At dinner, he was rebuked by his host for permitting a penitent woman to wash his feet with her tears and wipe them with the hairs of her head. “Simon,” calmly returned the guest, “I have somewhat to say to thee.” “Master, Say on.” Jesus then proceeds to impale him upon the following question: “There was a certain creditor which had two debtors; the one owed him five hundred pence, the other fifty. And when they had nothing to pay, he frankly forgave them both. Tell me, therefore, which of them will love him most?” Simon understands whither the question tends, and slowly and reluctantly comes his answer: “I—suppose—that—he—to—whom—he—forgave most.” “Thou hast rightly judged.” Yes, Simon, but thou hast condemned thyself and justified the woman.

The story of the vineyard and its application are similar to Nathan’s parable. “There was a certain householder which planted a vineyard, and hedged it round about and digged a wine-press in it, and built a tower, and let it out to husbandmen, and went into a far country. And when the time of the fruit drew near, he sent his servants to the husbandmen, that they might receive the fruits of it. And the husbandmen took his servants, and beat one, and killed another, and stoned another. Again he sent other servants, more than the first; and they did unto them likewise. But last of all, he sent unto them his Son; saying, They will reverence my Son. But when the husbandmen saw the Son, they said among themselves, This is the heir; come, let us kill him, and let us seize on the inheritance. And they caught him and cast him out of the vineyard, and slew him.”

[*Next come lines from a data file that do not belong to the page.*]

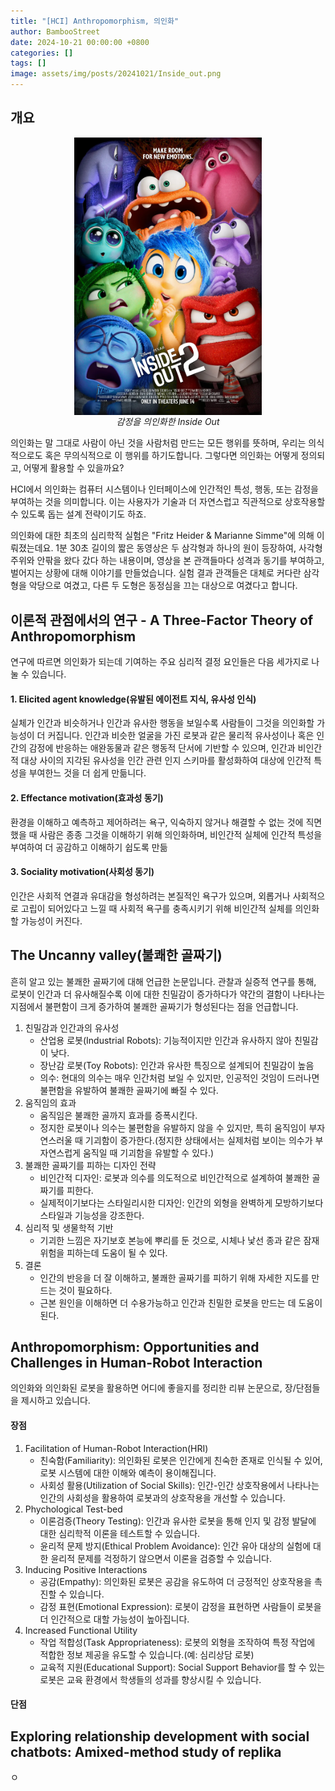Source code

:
 ```yaml
---
title: "[HCI] Anthropomorphism, 의인화"
author: BambooStreet
date: 2024-10-21 00:00:00 +0800
categories: []
tags: []
image: assets/img/posts/20241021/Inside_out.png
---
```


## 개요

<div style="text-align: center;">
    <img src="/assets/img/posts/20241021/Inside_out.png" alt="main" width="300" style="display: block; margin: auto;"/>
    <em>감정을 의인화한 Inside Out</em>
</div>

의인화는 말 그대로 사람이 아닌 것을 사람처럼 만드는 모든 행위를 뜻하며, 우리는 의식적으로도 혹은 무의식적으로 이 행위를 하기도합니다. 그렇다면 의인화는 어떻게 정의되고, 어떻게 활용할 수 있을까요?

 
HCI에서 의인화는 컴퓨터 시스템이나 인터페이스에 인간적인 특성, 행동, 또는 감정을 부여하는 것을 의미합니다. 이는 사용자가 기술과 더 자연스럽고 직관적으로 상호작용할 수 있도록 돕는 설계 전략이기도 하죠. 


의인화에 대한 최초의 심리학적 실험은 "Fritz Heider & Marianne Simme"에 의해 이뤄졌는데요. 1분 30초 길이의 짧은 동영상은 두 삼각형과 하나의 원이 등장하여, 사각형 주위와 안팎을 왔다 갔다 하는 내용이며, 영상을 본 관객들마다 성격과 동기를 부여하고, 벌어지는 상황에 대해 이야기를 만들었습니다. 실험 결과 관객들은 대체로 커다란 삼각형을 악당으로 여겼고, 다른 두 도형은 동정심을 끄는 대상으로 여겼다고 합니다.


## 이론적 관점에서의 연구 - A Three-Factor Theory of Anthropomorphism


연구에 따르면 의인화가 되는데 기여하는 주요 심리적 결정 요인들은 다음 세가지로 나눌 수 있습니다.


#### 1. Elicited agent knowledge(유발된 에이전트 지식, 유사성 인식)

실체가 인간과 비슷하거나 인간과 유사한 행동을 보일수록 사람들이 그것을 의인화할 가능성이 더 커집니다. 인간과 비슷한 얼굴을 가진 로봇과 같은 물리적 유사성이나 혹은 인간의 감정에 반응하는 애완동물과 같은 행동적 단서에 기반할 수 있으며, 인간과 비인간적 대상 사이의 지각된 유사성을 인간 관련 인지 스키마를 활성화하여 대상에 인간적 특성을 부여한느 것을 더 쉽게 만듦니다.

#### 2. Effectance motivation(효과성 동기)

환경을 이해하고 예측하고 제어하려는 욕구, 익숙하지 않거나 해결할 수 없는 것에 직면했을 때 사람은 종종 그것을 이해하기 위해 의인화하며, 비인간적 실체에 인간적 특성을 부여하여 더 공감하고 이해하기 쉽도록 만듦

#### 3. Sociality motivation(사회성 동기)

인간은 사회적 연결과 유대감을 형성하려는 본질적인 욕구가 있으며, 외롭거나 사회적으로 고립이 되어있다고 느낄 때 사회적 욕구를 충족시키기 위해 비인간적 실체를 의인화할 가능성이 커진다.


## The Uncanny valley(불쾌한 골짜기)

흔히 알고 있는 불쾌한 골짜기에 대해 언급한 논문입니다. 관찰과 실증적 연구를 통해, 로봇이 인간과 더 유사해질수록 이에 대한 친밀감이 증가하다가 약간의 결함이 나타나는 지점에서 불편함이 크게 증가하여 불쾌한 골짜기가 형성된다는 점을 언급합니다. 


1. 친밀감과 인간과의 유사성
   * 산업용 로봇(Industrial Robots): 기능적이지만 인간과 유사하지 않아 친밀감이 낮다.
   * 장난감 로봇(Toy Robots): 인간과 유사한 특징으로 설계되어 친밀감이 높음
   * 의수: 현대의 의수는 매우 인간처럼 보일 수 있지만, 인공적인 것임이 드러나면 불편함을 유발하여 불쾌한 골짜기에 빠질 수 있다.
2. 움직임의 효과
   * 움직임은 불쾌한 골까지 효과를 증폭시킨다.
   * 정지한 로봇이나 의수는 불편함을 유발하지 않을 수 있지만, 특히 움직임이 부자연스러울 때 기괴함이 증가한다.(정지한 상태에서는 실제처럼 보이는 의수가 부자연스럽게 움직일 때 기괴함을 유발할 수 있다.) 
3. 불쾌한 골짜기를 피하는 디자인 전략
    * 비인간적 디자인: 로봇과 의수를 의도적으로 비인간적으로 설계하여 불쾌한 골짜기를 피한다.
    * 실제적이기보다는 스타일리시한 디자인: 인간의 외형을 완벽하게 모방하기보다 스타일과 기능성을 강조한다.
4. 심리적 및 생물학적 기반
   * 기괴한 느낌은 자기보호 본능에 뿌리를 둔 것으로, 시체나 낯선 종과 같은 잠재 위험을 피하는데 도움이 될 수 있다.
5. 결론
   * 인간의 반응을 더 잘 이해하고, 불쾌한 골짜기를 피하기 위해 자세한 지도를 만드는 것이 필요하다.
   * 근본 원인을 이해하면 더 수용가능하고 인간과 친밀한 로봇을 만드는 데 도움이 된다.



## Anthropomorphism: Opportunities and Challenges in Human-Robot Interaction

의인화와 의인화된 로봇을 활용하면 어디에 좋을지를 정리한 리뷰 논문으로, 장/단점들을 제시하고 있습니다.

#### 장점

1. Facilitation of Human-Robot Interaction(HRI)
    * 친숙함(Familiarity): 의인화된 로봇은 인간에게 친숙한 존재로 인식될 수 있어, 로봇 시스템에 대한 이해와 예측이 용이해집니다.
    * 사회성 활용(Utilization of Social Skills): 인간-인간 상호작용에서 나타나는 인간의 사회성을 활용하여 로봇과의 상호작용을 개선할 수 있습니다.
2. Phychological Test-bed
    * 이론검증(Theory Testing): 인간과 유사한 로봇을 통해 인지 및 감정 발달에 대한 심리학적 이론을 테스트할 수 있습니다.
    * 윤리적 문제 방지(Ethical Problem Avoidance): 인간 유아 대상의 실험에 대한 윤리적 문제를 걱정하기 않으면서 이론을 검증할 수 있습니다.
3. Inducing Positive Interactions
    * 공감(Empathy): 의인화된 로봇은 공감을 유도하여 더 긍정적인 상호작용을 촉진할 수 있습니다.
    * 감정 표현(Emotional Expression): 로봇이 감정을 표현하면 사람들이 로봇을 더 인간적으로 대할 가능성이 높아집니다.
4. Increased Functional Utility
    * 작업 적합성(Task Appropriateness): 로봇의 외형을 조작하여 특정 작업에 적합한 정보 제공을 유도할 수 있습니다.(예: 심리상담 로봇)
    * 교육적 지원(Educational Support): Social Support Behavior를 할 수 있는 로봇은 교육 환경에서 학생들의 성과를 향상시킬 수 있습니다.


#### 단점




## Exploring relationship development with social chatbots: Amixed-method study of replika

ㅇ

This is the story. Jesus turns to the Pharisees: “When the Lord, therefore, of the vineyard cometh, what will he do unto these husbandmen?” Priests and Pharisees are moved with indignation. This is horrible; it almost exceeds belief. Those husbandmen were monsters of ingratitude and wickedness! The Pharisees answer: “He will miserably destroy those wicked men, and will let out his vineyard unto other husbandmen, which shall render him the fruits in their seasons.”

Fatal answer for you, O Scribes and Pharisees! “Therefore I say unto you, the Kingdom of God shall be taken from YOU, and given to a nation bringing forth the fruits thereof.” There is a touch of humor in Matthew’s description of the manner in which the real object of this story dawned upon the minds of the hearers. “And when the Pharisees had heard his parable, they perceived that he spake of them.” Are we not irresistibly reminded of Falstaff, when the fairies in the forest turned out to be flesh and blood, “I do begin to perceive that I am made an ass?” Do we not feel about many of these condensed arguments of Jesus, as Milton did about the “sophist sweating and turmoiling under the inevitable and merciless dilemmas of Socrates,” that “he who reads, were it Saturn himself, would be robbed of more than a smile?”

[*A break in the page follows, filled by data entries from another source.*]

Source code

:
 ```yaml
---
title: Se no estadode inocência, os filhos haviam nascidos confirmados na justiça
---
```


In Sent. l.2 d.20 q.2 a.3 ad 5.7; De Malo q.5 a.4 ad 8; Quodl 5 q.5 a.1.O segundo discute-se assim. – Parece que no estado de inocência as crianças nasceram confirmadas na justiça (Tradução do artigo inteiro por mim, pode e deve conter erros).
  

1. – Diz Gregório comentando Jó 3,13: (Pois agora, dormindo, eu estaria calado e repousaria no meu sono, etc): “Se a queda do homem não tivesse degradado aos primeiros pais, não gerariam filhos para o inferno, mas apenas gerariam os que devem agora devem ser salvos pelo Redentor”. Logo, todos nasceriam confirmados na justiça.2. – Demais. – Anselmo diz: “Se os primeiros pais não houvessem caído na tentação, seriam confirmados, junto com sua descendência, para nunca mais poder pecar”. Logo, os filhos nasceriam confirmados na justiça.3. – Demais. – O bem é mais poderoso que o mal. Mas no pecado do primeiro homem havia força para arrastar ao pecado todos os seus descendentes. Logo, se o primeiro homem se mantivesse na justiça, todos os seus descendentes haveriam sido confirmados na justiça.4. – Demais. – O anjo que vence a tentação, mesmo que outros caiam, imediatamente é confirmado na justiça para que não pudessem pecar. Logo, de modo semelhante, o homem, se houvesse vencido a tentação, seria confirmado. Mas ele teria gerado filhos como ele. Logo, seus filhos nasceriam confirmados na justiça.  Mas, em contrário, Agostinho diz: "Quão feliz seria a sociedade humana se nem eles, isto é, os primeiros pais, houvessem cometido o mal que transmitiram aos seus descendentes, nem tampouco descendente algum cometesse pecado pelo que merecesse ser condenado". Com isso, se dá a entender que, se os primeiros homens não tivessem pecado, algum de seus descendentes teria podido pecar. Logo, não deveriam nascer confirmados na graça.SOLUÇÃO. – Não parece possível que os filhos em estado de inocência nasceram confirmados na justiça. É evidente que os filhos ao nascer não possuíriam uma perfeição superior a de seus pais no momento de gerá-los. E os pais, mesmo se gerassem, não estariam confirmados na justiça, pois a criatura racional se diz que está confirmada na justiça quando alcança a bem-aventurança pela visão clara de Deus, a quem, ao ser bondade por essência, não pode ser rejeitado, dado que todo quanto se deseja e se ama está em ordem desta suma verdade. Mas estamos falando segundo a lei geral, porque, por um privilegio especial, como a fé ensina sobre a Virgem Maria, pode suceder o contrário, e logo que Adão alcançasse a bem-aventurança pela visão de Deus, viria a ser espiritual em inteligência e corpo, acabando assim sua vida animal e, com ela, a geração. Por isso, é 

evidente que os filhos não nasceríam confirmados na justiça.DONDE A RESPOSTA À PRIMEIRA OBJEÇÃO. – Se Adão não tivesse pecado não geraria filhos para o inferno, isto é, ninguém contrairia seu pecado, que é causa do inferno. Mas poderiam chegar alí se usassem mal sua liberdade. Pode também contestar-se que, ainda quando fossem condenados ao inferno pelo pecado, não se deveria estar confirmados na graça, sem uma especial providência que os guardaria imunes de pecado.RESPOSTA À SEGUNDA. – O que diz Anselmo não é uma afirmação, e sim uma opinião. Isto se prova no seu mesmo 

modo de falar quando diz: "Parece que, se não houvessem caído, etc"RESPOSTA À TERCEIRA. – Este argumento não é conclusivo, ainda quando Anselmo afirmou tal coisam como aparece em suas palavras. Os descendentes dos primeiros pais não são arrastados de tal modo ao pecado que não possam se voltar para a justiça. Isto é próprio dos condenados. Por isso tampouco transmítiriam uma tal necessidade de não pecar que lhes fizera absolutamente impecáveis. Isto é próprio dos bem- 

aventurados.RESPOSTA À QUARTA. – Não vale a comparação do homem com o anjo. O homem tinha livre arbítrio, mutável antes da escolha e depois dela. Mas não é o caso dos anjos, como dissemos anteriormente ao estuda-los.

Let us add by way of comparison, a passage from the Athenian Master. Here is a fragment of dialogue upon the enslaving power of money.

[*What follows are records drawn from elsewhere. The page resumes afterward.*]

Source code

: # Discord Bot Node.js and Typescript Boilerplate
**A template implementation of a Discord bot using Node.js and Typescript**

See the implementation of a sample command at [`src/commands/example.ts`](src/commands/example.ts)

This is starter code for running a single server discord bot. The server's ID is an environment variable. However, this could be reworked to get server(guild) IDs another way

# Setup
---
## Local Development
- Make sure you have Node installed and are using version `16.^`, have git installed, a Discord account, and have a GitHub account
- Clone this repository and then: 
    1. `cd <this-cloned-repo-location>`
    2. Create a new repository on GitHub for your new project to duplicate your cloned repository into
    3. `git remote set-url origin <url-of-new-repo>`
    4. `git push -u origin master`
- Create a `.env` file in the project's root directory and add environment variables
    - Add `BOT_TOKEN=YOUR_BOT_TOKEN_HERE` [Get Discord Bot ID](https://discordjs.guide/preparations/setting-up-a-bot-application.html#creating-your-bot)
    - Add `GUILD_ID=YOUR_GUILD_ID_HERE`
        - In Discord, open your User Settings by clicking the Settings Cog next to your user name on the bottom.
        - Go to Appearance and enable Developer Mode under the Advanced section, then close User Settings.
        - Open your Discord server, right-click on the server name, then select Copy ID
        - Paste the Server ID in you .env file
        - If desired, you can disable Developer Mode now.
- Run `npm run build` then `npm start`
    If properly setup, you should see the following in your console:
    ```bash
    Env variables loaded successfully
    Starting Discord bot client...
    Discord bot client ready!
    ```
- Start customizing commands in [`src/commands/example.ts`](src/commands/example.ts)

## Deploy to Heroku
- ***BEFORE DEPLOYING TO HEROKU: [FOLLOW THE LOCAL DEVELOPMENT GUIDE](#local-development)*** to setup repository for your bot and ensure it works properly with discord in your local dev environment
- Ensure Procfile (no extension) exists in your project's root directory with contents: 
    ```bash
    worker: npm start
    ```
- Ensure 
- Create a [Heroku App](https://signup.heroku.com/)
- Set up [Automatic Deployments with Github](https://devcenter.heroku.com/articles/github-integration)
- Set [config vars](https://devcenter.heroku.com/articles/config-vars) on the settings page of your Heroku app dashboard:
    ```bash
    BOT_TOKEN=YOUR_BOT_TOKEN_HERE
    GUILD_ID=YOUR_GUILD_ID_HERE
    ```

“Come, now, and let us reason with the unjust who is not intentionally in error. ‘Sweet sir,’ we will say to him, ‘what think you of things esteemed noble and ignoble? Is not the noble that which subjects the beast to the man, or rather to the god in man? and the ignoble that which subjects the man to the beast?’ He can hardly avoid saying Yes,—can he now?”

“Not if he has any regard for my opinion.”

“But if he admit this, we may ask him another question,—How would a man profit if he received gold and silver on condition that he was to enslave the noblest part of him to the worst? Who can imagine that a man who sold his son or daughter into slavery for money, especially if he sold them into the hands of fierce and evil men, would be the gainer, however large might be the sum which he received? And will any one say that he is not a miserable caitiff who sells his own divine being to that which is most atheistical and detestable, and has no pity?”

This selection will enable us to see that the method commonly used by Socrates was essentially the method that Jesus so frequently employed.